Openwall GNU/*/Linux - a small security-enhanced Linux distro for servers
[<prev] [next>] [thread-next>] [day] [month] [year] [list]
Date: Sat, 8 May 2010 18:56:20 +0400
From: Solar Designer <solar@...nwall.com>
To: john-users@...ts.openwall.com
Subject: OpenMP

Hi,

Some of you might recall my past comments on OpenMP:

http://www.openwall.com/lists/john-users/2006/05/23/1
http://openwall.info/wiki/internal/gcc-local-build#Application-to-John-the-Ripper

While this is not the most efficient way to parallelize JtR, it does
have its advantages - most notably, simplicity of code changes (when we
talk about a single hash type) and ease of use.  So I have sort of
temporarily "given up" (procrastinating a "proper" parallel processing
implementation for JtR) and implemented OpenMP support for one of the
hash types.

Attached is a patch against JtR 1.7.5 to crack OpenBSD bcrypt hashes
fast. ;-)  I've also uploaded the patch to the wiki:

http://openwall.info/wiki/john/patches

It uses OpenMP - tested with gcc 4.5.0 (on Linux) and Sun Studio 12 (on
Solaris).  The only new requirement is an OpenMP-capable C compiler,
such as recent gcc.  Overall, this is easier and more reliable to use
than "MPI-patched" builds of JtR are, but drawbacks do exist as well
(per-hash-type code and a performance hit - see below).

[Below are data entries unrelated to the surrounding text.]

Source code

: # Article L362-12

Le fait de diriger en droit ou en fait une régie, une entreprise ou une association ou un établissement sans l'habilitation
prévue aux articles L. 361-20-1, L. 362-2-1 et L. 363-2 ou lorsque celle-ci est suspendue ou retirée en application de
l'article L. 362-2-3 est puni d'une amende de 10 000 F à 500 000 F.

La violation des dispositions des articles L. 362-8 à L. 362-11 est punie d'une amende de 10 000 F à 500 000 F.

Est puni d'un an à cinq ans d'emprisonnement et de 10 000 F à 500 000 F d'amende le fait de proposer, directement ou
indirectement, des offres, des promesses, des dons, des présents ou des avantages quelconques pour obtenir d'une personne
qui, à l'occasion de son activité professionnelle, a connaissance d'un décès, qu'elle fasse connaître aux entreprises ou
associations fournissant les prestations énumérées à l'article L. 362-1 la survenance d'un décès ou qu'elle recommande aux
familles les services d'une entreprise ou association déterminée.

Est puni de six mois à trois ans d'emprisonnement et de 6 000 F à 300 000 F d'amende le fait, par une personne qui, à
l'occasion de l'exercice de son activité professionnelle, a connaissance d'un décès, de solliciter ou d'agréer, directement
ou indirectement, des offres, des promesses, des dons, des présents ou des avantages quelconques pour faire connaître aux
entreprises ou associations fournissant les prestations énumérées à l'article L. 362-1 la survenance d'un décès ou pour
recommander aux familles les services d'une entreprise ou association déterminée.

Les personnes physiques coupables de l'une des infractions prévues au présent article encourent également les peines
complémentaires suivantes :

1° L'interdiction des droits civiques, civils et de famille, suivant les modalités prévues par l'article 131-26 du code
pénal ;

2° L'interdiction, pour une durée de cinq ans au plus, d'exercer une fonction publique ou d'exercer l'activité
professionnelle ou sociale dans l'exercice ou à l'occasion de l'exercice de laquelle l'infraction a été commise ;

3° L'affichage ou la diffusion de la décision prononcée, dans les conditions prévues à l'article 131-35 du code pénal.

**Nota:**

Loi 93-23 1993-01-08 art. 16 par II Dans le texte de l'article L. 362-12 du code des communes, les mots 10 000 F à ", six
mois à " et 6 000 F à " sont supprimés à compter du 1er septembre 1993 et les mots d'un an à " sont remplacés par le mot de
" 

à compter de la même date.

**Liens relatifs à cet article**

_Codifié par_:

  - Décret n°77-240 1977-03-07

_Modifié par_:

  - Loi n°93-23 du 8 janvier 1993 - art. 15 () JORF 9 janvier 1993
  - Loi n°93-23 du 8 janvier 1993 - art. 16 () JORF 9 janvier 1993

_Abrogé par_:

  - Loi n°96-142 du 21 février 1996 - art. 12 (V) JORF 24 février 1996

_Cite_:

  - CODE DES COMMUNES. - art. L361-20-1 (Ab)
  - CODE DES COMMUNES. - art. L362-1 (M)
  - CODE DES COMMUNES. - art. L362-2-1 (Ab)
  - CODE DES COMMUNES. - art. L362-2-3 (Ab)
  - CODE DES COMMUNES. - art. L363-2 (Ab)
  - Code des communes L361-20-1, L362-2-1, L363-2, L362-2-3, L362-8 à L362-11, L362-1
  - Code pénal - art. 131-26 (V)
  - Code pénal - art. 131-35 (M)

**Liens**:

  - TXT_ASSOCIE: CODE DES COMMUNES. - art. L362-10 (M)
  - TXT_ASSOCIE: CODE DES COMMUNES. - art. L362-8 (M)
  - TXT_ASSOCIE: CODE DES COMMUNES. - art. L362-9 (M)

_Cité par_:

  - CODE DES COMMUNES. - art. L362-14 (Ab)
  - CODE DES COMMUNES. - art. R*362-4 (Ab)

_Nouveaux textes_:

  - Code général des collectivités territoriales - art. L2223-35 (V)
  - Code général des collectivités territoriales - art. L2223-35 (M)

I've measured the efficiency (vs. multiple separate-process instances of
JtR) to be as high as 98.5% for a build with gcc on otherwise idle Linux
systems with Intel CPUs.  With Sun Studio, Solaris, and Opterons, it was
down to between 78% and 91% (I did not investigate why).  Multi-threaded
code involves more complicated addressing modes and synchronization
between the threads, so some performance hit (vs. multiple separate
processes) is to be expected - but the ease of use is great.

Core i7 920 2.67 GHz:

Benchmarking: OpenBSD Blowfish (x32) [32/64 X2]... DONE
Raw:    3698 c/s real, 462 c/s virtual

The first number is actual speed, the second is per-thread (8 threads,
so the benchmark uses roughly 8 times more CPU time than real time).

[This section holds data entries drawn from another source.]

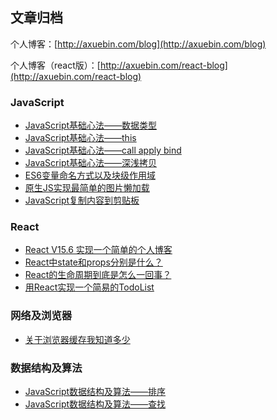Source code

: ## 文章归档

个人博客：[http://axuebin.com/blog](http://axuebin.com/blog)

个人博客（react版）：[http://axuebin.com/react-blog](http://axuebin.com/react-blog)

### JavaScript

- [JavaScript基础心法——数据类型](https://github.com/axuebin/articles/issues/3)
- [JavaScript基础心法——this](https://github.com/axuebin/articles/issues/6)
- [JavaScript基础心法——call apply bind](https://github.com/axuebin/articles/issues/7)
- [JavaScript基础心法——深浅拷贝](https://github.com/axuebin/articles/issues/20)
- [ES6变量命名方式以及块级作用域](https://github.com/axuebin/articles/issues/8)
- [原生JS实现最简单的图片懒加载](https://github.com/axuebin/articles/issues/1)
- [JavaScript复制内容到剪贴板](https://github.com/axuebin/articles/issues/26)

### React

- [React V15.6 实现一个简单的个人博客](https://github.com/axuebin/articles/issues/9)
- [React中state和props分别是什么？](https://github.com/axuebin/articles/issues/4)
- [React的生命周期到底是怎么一回事？](https://github.com/axuebin/articles/issues/5)
- [用React实现一个简易的TodoList](https://github.com/axuebin/articles/issues/2)

### 网络及浏览器

- [关于浏览器缓存我知道多少](https://github.com/axuebin/articles/issues/10)

### 数据结构及算法

- [JavaScript数据结构及算法——排序](https://github.com/axuebin/articles/issues/12)
- [JavaScript数据结构及算法——查找](https://github.com/axuebin/articles/issues/13)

That's 5.27x the speed of a non-threaded build (which does 702 c/s) -
not bad for a quad-core with SMT.

Dual Xeon X5460 3.16 GHz:

Benchmarking: OpenBSD Blowfish (x32) [32/64 X2]... DONE
Raw:    6528 c/s real, 816 c/s virtual

Now this is a "true" 8-core system, and we get 7.91x the speed of a
non-threaded build (which does 825 c/s).

In both cases, each thread was computing 2 hashes in parallel (for
greater instruction-level parallelism), so there were a total of 16
hashes being computed in parallel.

With gcc/Linux, the number of threads to run equals the number of
logical CPUs by default (e.g., 8 on a Core i7 with Hyperthreading).
It may be adjusted with the OMP_NUM_THREADS environment variable.
With Sun Studio, setting this variable is mandatory (otherwise only a
single thread is run).  For example:

OMP_NUM_THREADS=4 ../run/john --test=1 --format=bf

It may also make sense to set OMP_WAIT_POLICY=PASSIVE to free up a
little bit of CPU time (make it idle).  At least in theory, this may
improve the real c/s rate on CPUs with SMT, but make it a little bit
worse on others.

Here's how to quickly build gcc 4.5.0 as a user:

http://openwall.info/wiki/internal/gcc-local-build

The first (simpler) build shown on this wiki page will do.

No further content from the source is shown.